The Fertility Question

This deserves emphasis: TRT is a form of male contraception. Exogenous testosterone tells your brain to stop producing LH and FSH, which stops testicular sperm production.

For men wanting children:

  • HCG monotherapy (1000-1500 IU 3x/week) can raise testosterone while preserving or improving fertility

  • Clomiphene citrate (25-50mg/day or every other day) stimulates LH/FSH production, raising testosterone without suppressing spermatogenesis

  • Enclomiphene (12.5-25mg/day) — the active isomer of clomiphene with fewer side effects


These alternatives raise testosterone 200-400 ng/dL in many men with secondary hypogonadism, without the fertility suppression of TRT.

The Commitment

TRT is, for most men, a lifelong decision. Stopping TRT after extended use (>1 year) often results in a prolonged period (months to years) of low testosterone while the HPTA (hypothalamic-pituitary-testicular axis) recovers — if it fully recovers at all.

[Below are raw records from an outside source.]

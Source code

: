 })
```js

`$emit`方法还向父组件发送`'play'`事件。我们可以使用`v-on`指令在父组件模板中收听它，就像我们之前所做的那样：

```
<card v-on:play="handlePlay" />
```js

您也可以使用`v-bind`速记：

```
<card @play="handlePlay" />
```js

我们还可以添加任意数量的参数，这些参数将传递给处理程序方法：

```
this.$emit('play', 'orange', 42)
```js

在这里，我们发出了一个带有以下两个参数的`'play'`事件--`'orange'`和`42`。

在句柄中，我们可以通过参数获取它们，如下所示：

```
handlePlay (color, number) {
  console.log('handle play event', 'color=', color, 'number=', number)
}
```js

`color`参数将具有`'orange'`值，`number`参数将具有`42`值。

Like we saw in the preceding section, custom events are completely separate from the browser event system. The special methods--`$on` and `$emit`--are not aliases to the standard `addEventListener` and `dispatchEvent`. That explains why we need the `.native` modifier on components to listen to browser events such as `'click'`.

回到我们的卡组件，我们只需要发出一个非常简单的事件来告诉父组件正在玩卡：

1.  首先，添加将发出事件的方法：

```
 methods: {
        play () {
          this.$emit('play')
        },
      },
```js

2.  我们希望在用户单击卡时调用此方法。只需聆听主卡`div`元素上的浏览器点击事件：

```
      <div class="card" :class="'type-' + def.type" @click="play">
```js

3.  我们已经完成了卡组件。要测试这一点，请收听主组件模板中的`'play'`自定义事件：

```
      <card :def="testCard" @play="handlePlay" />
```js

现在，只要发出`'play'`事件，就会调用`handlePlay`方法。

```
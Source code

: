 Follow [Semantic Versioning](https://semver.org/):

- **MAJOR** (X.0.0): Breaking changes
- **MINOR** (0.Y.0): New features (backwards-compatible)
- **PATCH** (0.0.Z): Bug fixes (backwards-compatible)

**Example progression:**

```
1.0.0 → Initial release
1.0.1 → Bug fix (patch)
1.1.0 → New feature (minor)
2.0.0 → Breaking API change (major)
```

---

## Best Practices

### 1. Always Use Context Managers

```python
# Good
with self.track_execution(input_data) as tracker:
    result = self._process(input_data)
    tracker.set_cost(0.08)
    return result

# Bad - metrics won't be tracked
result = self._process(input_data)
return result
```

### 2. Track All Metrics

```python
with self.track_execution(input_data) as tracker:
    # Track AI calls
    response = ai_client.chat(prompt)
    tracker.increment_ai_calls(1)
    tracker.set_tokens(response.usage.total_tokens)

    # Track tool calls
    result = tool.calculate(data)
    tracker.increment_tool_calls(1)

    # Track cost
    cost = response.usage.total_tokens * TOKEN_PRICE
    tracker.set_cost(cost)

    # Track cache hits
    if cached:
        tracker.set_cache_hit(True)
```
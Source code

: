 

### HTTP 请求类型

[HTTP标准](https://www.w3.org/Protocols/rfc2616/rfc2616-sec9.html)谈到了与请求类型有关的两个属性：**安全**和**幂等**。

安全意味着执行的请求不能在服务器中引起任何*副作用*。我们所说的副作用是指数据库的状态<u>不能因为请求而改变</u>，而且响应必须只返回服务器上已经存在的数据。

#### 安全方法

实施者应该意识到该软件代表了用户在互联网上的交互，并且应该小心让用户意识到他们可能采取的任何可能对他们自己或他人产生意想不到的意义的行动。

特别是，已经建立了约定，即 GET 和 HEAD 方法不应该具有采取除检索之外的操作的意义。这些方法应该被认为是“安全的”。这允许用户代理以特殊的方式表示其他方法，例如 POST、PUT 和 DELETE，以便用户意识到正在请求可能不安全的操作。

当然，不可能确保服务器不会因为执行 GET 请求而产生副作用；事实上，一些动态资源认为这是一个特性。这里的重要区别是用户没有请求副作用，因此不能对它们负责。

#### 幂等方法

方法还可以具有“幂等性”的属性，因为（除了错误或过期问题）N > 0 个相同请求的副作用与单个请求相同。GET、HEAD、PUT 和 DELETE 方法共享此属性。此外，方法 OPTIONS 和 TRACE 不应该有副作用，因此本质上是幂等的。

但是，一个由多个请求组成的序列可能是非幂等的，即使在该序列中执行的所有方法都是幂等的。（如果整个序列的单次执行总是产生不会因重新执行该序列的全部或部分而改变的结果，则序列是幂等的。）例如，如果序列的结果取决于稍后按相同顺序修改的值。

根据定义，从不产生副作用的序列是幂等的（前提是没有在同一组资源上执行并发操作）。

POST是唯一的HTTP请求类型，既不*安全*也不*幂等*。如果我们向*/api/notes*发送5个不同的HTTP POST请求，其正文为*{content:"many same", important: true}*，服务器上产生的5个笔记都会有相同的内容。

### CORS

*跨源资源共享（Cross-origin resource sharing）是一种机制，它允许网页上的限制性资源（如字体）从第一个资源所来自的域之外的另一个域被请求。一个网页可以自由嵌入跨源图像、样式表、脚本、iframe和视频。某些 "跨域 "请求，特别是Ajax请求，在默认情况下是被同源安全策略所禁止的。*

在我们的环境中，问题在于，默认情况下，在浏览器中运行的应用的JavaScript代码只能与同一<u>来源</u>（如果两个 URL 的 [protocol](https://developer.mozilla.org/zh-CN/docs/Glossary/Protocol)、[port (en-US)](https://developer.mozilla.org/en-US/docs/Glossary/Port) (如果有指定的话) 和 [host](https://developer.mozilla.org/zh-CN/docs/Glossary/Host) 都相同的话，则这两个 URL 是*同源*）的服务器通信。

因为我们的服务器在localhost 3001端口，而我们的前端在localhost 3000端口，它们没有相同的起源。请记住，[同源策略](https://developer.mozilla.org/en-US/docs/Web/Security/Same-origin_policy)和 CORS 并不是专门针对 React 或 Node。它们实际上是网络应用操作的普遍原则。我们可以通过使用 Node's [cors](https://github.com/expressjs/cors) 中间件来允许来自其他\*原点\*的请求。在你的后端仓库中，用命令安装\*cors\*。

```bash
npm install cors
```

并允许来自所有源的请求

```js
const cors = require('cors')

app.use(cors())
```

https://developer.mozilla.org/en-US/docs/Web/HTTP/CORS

This doesn't mean you can never stop. Post-cycle therapy protocols (HCG + clomiphene + time) can restart natural production. But it's not guaranteed, and the recovery period can be miserable.

Go into this decision with eyes open. It's not a supplement you can casually try and drop.

The Bottom Line

TRT is a legitimate medical intervention for men with confirmed hypogonadism who have exhausted lifestyle optimization. It can be life-changing — improved energy, mood, body composition, cognitive function, and quality of life.

But it's not a shortcut. Optimizing sleep, body composition, training, and nutrition should come first. If total T remains below 300 ng/dL after genuine optimization, find a knowledgeable endocrinologist or men's health clinic (not a testosterone mill that starts everyone at 200mg/week with an AI and calls it medicine).

Monitor your labs religiously. Use the minimum effective dose. Protect fertility if it matters to you. And understand that this is likely a lifelong commitment, not a quick fix.